Phishing
diambil dari kata dari bahasa inggris yakni “fishing” yang artinya memancing.
Phishing merupakan metode kejahatan online dengan melakukan pencurian data
untuk kepentingan individu yang tidak bertanggung jawab hingga merugikan orang
lain.
Aktivitas
phishing memang bertujuan untuk memancing orang agar memberikan informasi
pribadi tanpa di sadari korban. Umpan pancingan dapat berupa apa saja, mulai
dari klik link internet sampai permintaan telepon. Setelah data berhasil
dicuri, pelaku bebas menggunakan data korban untuk apa saja, termasuk
kejahatan.
Cara
kerja phishing adalah korban dihubungi melalui berbagai kontak seperti telepon,
email, atau pesan teks oleh seseorang menyamar sebagai lembaga sah untuk
memancing korban agar memberikan data sensitif pribadi secara tidak sadar.
Informasi pribadi paling umum diminta antara lain berupa no KTP, no rekening,
rincian kartu kredit dan perbankan, hingga kata sandi.
Jenis-Jenis
Phishing
Ada
beberapa jenis phishing paling umum menimpa orang, yaitu antara lain:
1. Deceptive
Phishing
Deceptive
phishing adalah jenis penipuan dengan mengirimkan email atas nama lembaga untuk
meminta korban melakukan beberapa aktivitas, seperti: verifikasi informasi
akun, memberikan informasi username atau kata sandi, meminta korban untuk
mengubah kata sandi, melakukan transaksi pembayaran.
Informasi
di atas digunakan oleh peretas untuk mengakses kembali tanpa Anda ketahui
kemudian dimanfaatkan agar memperoleh keuntungan.
Terdapat
2 cara deceptive phishing paling umum dilakukan oleh oknum.

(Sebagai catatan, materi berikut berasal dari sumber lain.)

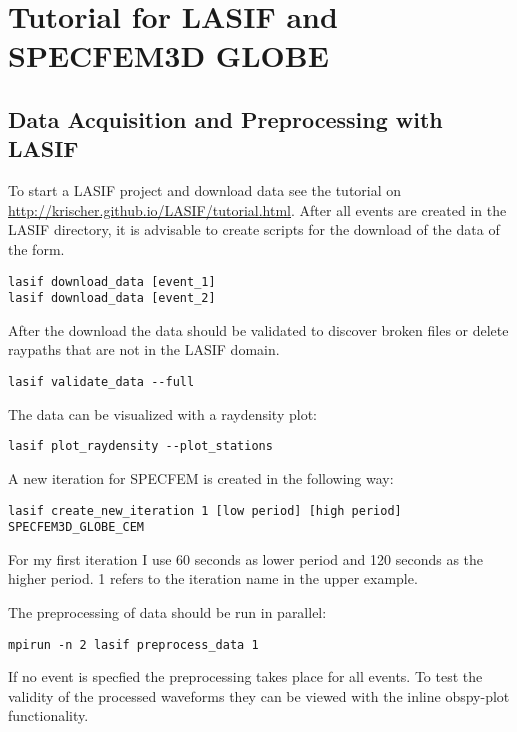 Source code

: 

\chapter{Tutorial for LASIF and SPECFEM3D GLOBE}

\section{Data Acquisition and Preprocessing with LASIF}
To start a LASIF project and download data see the tutorial on \url{http://krischer.github.io/LASIF/tutorial.html}.
After all events are created in the LASIF directory, it is advisable to create scripts for the download of the data of the form.

\begin{lstlisting}
lasif download_data [event_1]
lasif download_data [event_2]
\end{lstlisting}

After the download the data should be validated to discover broken files or
delete raypaths that are not in the LASIF domain.

\begin{lstlisting} 
lasif validate_data --full
\end{lstlisting}

The data can be visualized with a raydensity plot:
\begin{lstlisting} 
lasif plot_raydensity --plot_stations
\end{lstlisting}

A new iteration for SPECFEM is created in the following way:
\begin{lstlisting} 
lasif create_new_iteration 1 [low period] [high period] SPECFEM3D_GLOBE_CEM
\end{lstlisting}

For my first iteration I use 60 seconds as lower period and 120 seconds as the
higher period. 1 refers to the iteration name in the upper example.

The preprocessing of data should be run in parallel:
\begin{lstlisting} 
mpirun -n 2 lasif preprocess_data 1
\end{lstlisting}

If no event is specfied the preprocessing takes place for all events.
To test the validity of the processed waveforms they can be viewed with
the inline obspy-plot functionality.

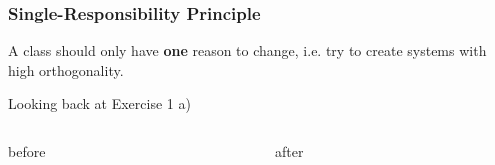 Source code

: \documentclass[9pt]{beamer}
\begin{document}
\begin{frame}
  \frametitle{Single-Responsibility Principle}
  \begin{theorem}
    A class should only have \textbf{one} reason to change, i.e. try to create systems with high orthogonality.
  \end{theorem}
\vfill
\pause
\begin{exampleblock}{Looking back at Exercise 1 a)}
  \begin{columns}[t]
    \begin{column}{.48\textwidth}
       \begin{block}{before}

          \begin{center}
          \end{center}
       \end{block}
    \end{column}
\hfill
    \begin{column}{.48\textwidth}
       \begin{block}{after}
       \begin{center}
       \end{center}
      \end{block}
    \end{column}
  \end{columns}
\end{exampleblock}
\end{frame}
\end{document}
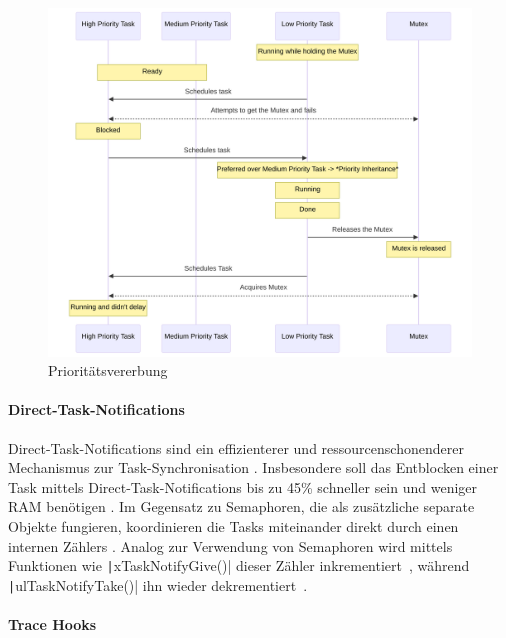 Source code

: \begin{figure}[H]
    \centering
    \includegraphics[width=1\textwidth]{assets/prio_inheritance}
    \caption{Prioritätsvererbung}
\end{figure}

\paragraph{Direct-Task-Notifications} \label{sec:direct_task_notification}

Direct-Task-Notifications sind ein effizienterer und ressourcenschonenderer
Mechanismus zur Task-Synchronisation \cite{freertos_task_notifications_desc}.
Insbesondere soll das Entblocken einer Task mittels Direct-Task-Notifications
bis zu 45\% schneller sein und weniger RAM benötigen
\cite{freertos_task_notifications_usage}. Im Gegensatz zu Semaphoren, die als
zusätzliche separate Objekte fungieren, koordinieren die Tasks miteinander
direkt durch einen internen Zählers \cite{freertos_tasks_c_308}. Analog zur
Verwendung von Semaphoren wird mittels Funktionen wie
\texttt|xTaskNotifyGive()| dieser Zähler
inkrementiert~\cite{freertos_tasks_c_4990}, während
\texttt|ulTaskNotifyTake()| ihn wieder
dekrementiert~\cite{freertos_tasks_c_4614}.

\paragraph{Trace Hooks} \label{sec:trace_hooks}

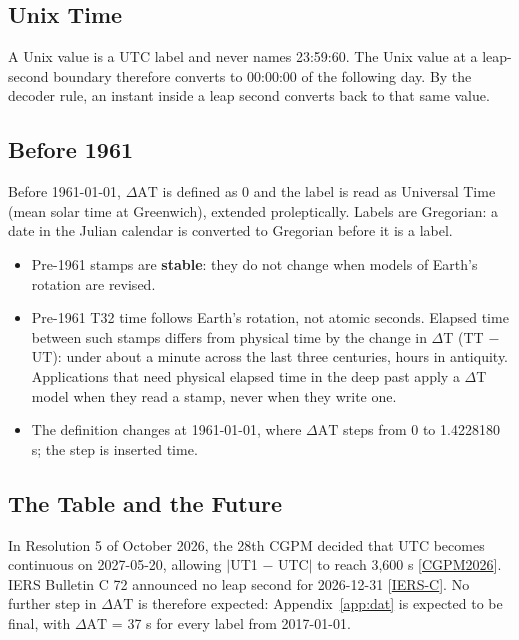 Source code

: \documentclass[11pt]{article}
\newcommand{\dAT}{\ensuremath{\Delta\mathrm{AT}}}
\newcommand{\App}[1]{Appendix~\ref{#1}}
\newcommand{\xref}[1]{[\hyperref[ref:#1]{#1}]}
\begin{document}
\subsection{Unix Time}

A Unix value is a UTC label and never names 23:59:60. The Unix value at a
leap-second boundary therefore converts to 00:00:00 of the following day. By
the decoder rule, an instant inside a leap second converts back to that same
value.

\subsection{Before 1961}\label{sec:before1961}

Before 1961-01-01, \dAT{} is defined as 0 and the label is read as Universal
Time (mean solar time at Greenwich), extended proleptically. Labels are
Gregorian: a date in the Julian calendar is converted to Gregorian before it is
a label.

\begin{itemize}
\item Pre-1961 stamps are \textbf{stable}: they do not change when models of
Earth's rotation are revised.
\item Pre-1961 T32 time follows Earth's rotation, not atomic seconds. Elapsed
time between such stamps differs from physical time by the change in
$\Delta$T (TT $-$ UT): under about a minute across the last three centuries,
hours in antiquity. Applications that need physical elapsed time in the deep
past apply a $\Delta$T model when they read a stamp, never when they write
one.
\item The definition changes at 1961-01-01, where \dAT{} steps from 0 to
1.4228180 s; the step is inserted time.
\end{itemize}

\subsection{The Table and the Future}\label{sec:future}

In Resolution 5 of October 2026, the 28th CGPM decided that UTC becomes
continuous on 2027-05-20, allowing $|$UT1 $-$ UTC$|$ to reach 3,600 s
\xref{CGPM2026}. IERS
Bulletin C 72 announced no leap second for 2026-12-31 \xref{IERS-C}. No
further step in \dAT{} is therefore expected: \App{app:dat} is expected to be
final, with \dAT{} = 37 s for every label from 2017-01-01.
\end{document}
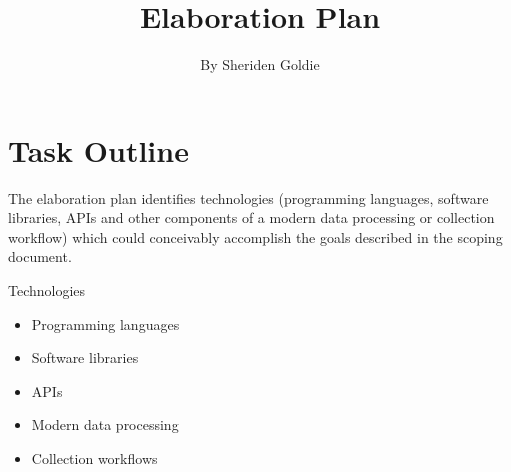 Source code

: \documentclass{article}
\title{Elaboration Plan}
\author{By Sheriden Goldie}
\date{}
\begin{document}
\maketitle

\section{Task Outline}

The elaboration plan identifies technologies (programming languages, software libraries, APIs and other components of a modern data processing or collection workflow) which could conceivably accomplish the goals described in the scoping document.

Technologies
\begin{itemize}
    \item Programming languages
    \item Software libraries
    \item APIs
    \item Modern data processing
    \item Collection workflows
\end{itemize}
\end{document}
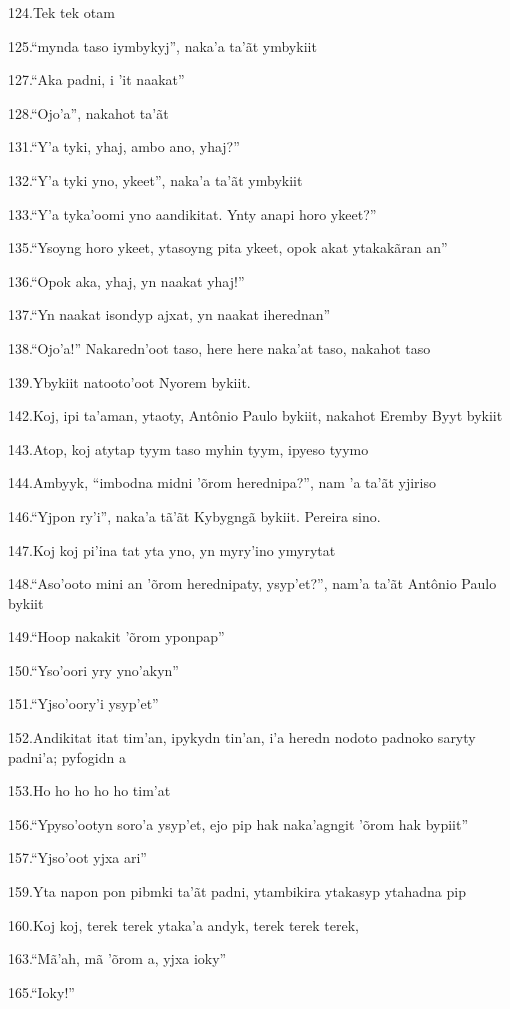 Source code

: 124.Tek tek otam

125.``mynda taso iymbykyj'', naka'a ta'ãt ymbykiit

127.``Aka padni, i 'it naakat''

128.``Ojo'a'', nakahot ta'ãt

131.``Y'a tyki, yhaj, ambo ano, yhaj?''

132.``Y'a tyki yno, ykeet'', naka'a ta'ãt ymbykiit

133.``Y'a tyka'oomi yno aandikitat. Ynty anapi horo ykeet?''

135.``Ysoyng horo ykeet, ytasoyng pita ykeet, opok akat ytakakãran an''

136.``Opok aka, yhaj, yn naakat yhaj!''

137.``Yn naakat isondyp ajxat, yn naakat iherednan''

138.``Ojo'a!'' Nakaredn'oot taso, here here naka'at taso, nakahot taso

139.Ybykiit natooto'oot Nyorem bykiit.

142.Koj, ipi ta'aman, ytaoty, Antônio Paulo bykiit, nakahot Eremby Byyt
bykiit

143.Atop, koj atytap tyym taso myhin tyym, ipyeso tyymo

144.Ambyyk, ``imbodna midni 'õrom herednipa?'', nam 'a ta'ãt yjiriso

146.``Yjpon ry'i'', naka'a tã'ãt Kybygngã bykiit. Pereira sino.

147.Koj koj pi'ina tat yta yno, yn myry'ino ymyrytat

148.``Aso'ooto mini an 'õrom herednipaty, ysyp'et?'', nam'a ta'ãt
Antônio Paulo bykiit

149.``Hoop nakakit 'õrom yponpap''

150.``Yso'oori yry yno'akyn''

151.``Yjso'oory'i ysyp'et''

152.Andikitat itat tim'an, ipykydn tin'an, i'a heredn nodoto padnoko
saryty padni'a; pyfogidn a

153.Ho ho ho ho ho tim'at

156.``Ypyso'ootyn soro'a ysyp'et, ejo pip hak naka'agngit 'õrom hak
bypiit''

157.``Yjso'oot yjxa ari''

159.Yta napon pon pibmki ta'ãt padni, ytambikira ytakasyp ytahadna pip

160.Koj koj, terek terek ytaka'a andyk, terek terek terek,

163.``Mã'ah, mã 'õrom a, yjxa ioky''

165.``Ioky!''

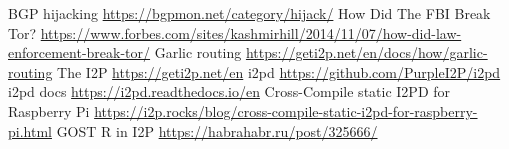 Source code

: \documentclass[10pt, a5paper]{article}
\begin{document}
\begin{thebibliography}{20}
 BGP hijacking \url{https://bgpmon.net/category/hijack/}
 How Did The FBI Break Tor? \url{https://www.forbes.com/sites/kashmirhill/2014/11/07/how-did-law-enforcement-break-tor/}
 Garlic routing \url{https://geti2p.net/en/docs/how/garlic-routing}
 The I2P \url{https://geti2p.net/en}
 i2pd \url{https://github.com/PurpleI2P/i2pd}
 i2pd docs \url{https://i2pd.readthedocs.io/en}
 Cross-Compile static I2PD for Raspberry Pi \url{https://i2p.rocks/blog/cross-compile-static-i2pd-for-raspberry-pi.html}
 GOST R in I2P \url{https://habrahabr.ru/post/325666/}
\end{thebibliography}
\end{document}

Cara pertama adalah
pelaku menyamar atau mengklaim sebagai perwakilan dari lembaga resmi lalu
meminta data diri korban. Sementara itu cara keduanya adalah pelaku
berpura-pura menjadi lembaga dan memberikan situs berbahaya pada korban.
2. Smishing
Phishing
Smishing
phishing adalah jenis penipuan melalui SMS atau telpon guna memperoleh informasi
pribadi. Kejahatan online ini lebih mudah memakan korban sebab orang cenderung
lebih percaya dengan pesan teks atau telpon dibandingkan email.
Dalam
smishing, pelaku akan berusaha membuat korban bersedia mengikuti apa yang
dikatakannya. Setelah itu, pelaku biasanya akan memberi instruksi ke korban
untuk melakukan hal-hal merugikan, seperti mengirim pulsa, menyebutkan nomor
rekening, dan mengklik tautan tertentu.
3. Spear
Phishing
Spear
phishing dilakukan dengan mengirim email ke target tertentu dengan mengaku
sebagai pengirim terpercaya. Email tersebut berisi tautan yang mengarahkan
calon korban ke situs web palsu penuh dengan malware, atau disebut juga dengan
phishing site.
Phishing
site adalah usaha penipuan untuk mengelabuhi korban menggunakan web atau situs
palsu. Tujuannya agar pelaku mampu mencuri informasi sensitif seperti
kredensial akun atau informasi keuangan dari korban.
4. Whale
Phishing
Whale
phishing adalah kejahatan phishing ditujukan kepada seorang figur publik,
dikenali banyak orang, kaya, dan memiliki kekuasaan. Sebab status calon korban
besar, maka pelaku menganggapnya seperti ikan paus atau whale. Cara yang
dilakukan sama dengan spear phishing, tapi lebih terorganisir dan dilakukan oleh
sekelompok orang.
Modus
Operandi Phishing
Modus operandi
serangan phishing sangat bervariasi, namun beberapa teknik umum yang sering
digunakan oleh penyerang antara lain:
1. Penyamaran
Sebagai Entitas Tepercaya
Penyerang menyamar sebagai pihak yang
tepercaya, seperti bank, layanan email, atau platform media sosial. Mereka
menggunakan logo dan tata letak yang mirip dengan sumber asli untuk membuat
korban percaya.
2. Tautan
ke Situs Palsu
Email atau pesan teks biasanya berisi
tautan yang mengarahkan korban ke situs web palsu yang terlihat seperti situs
resmi. Di situs palsu ini, korban diminta untuk memasukkan informasi pribadi
mereka.
3. Lampiran
Berbahaya
Penyerang juga dapat menyertakan lampiran
dalam email phishing yang, ketika dibuka, dapat menginstal malware pada
perangkat korban, memungkinkan penyerang untuk mencuri informasi secara
langsung.
4. Taktik
Mendesak
Email atau pesan phishing sering kali
menggunakan taktik mendesak, seperti mengatakan bahwa akun korban telah
diblokir, atau ada transaksi yang mencurigakan, sehingga korban merasa perlu
segera memberikan informasi mereka.
Dampak Phishing
Phishing dapat
memberikan dampak yang sangat merugikan baik bagi individu maupun organisasi.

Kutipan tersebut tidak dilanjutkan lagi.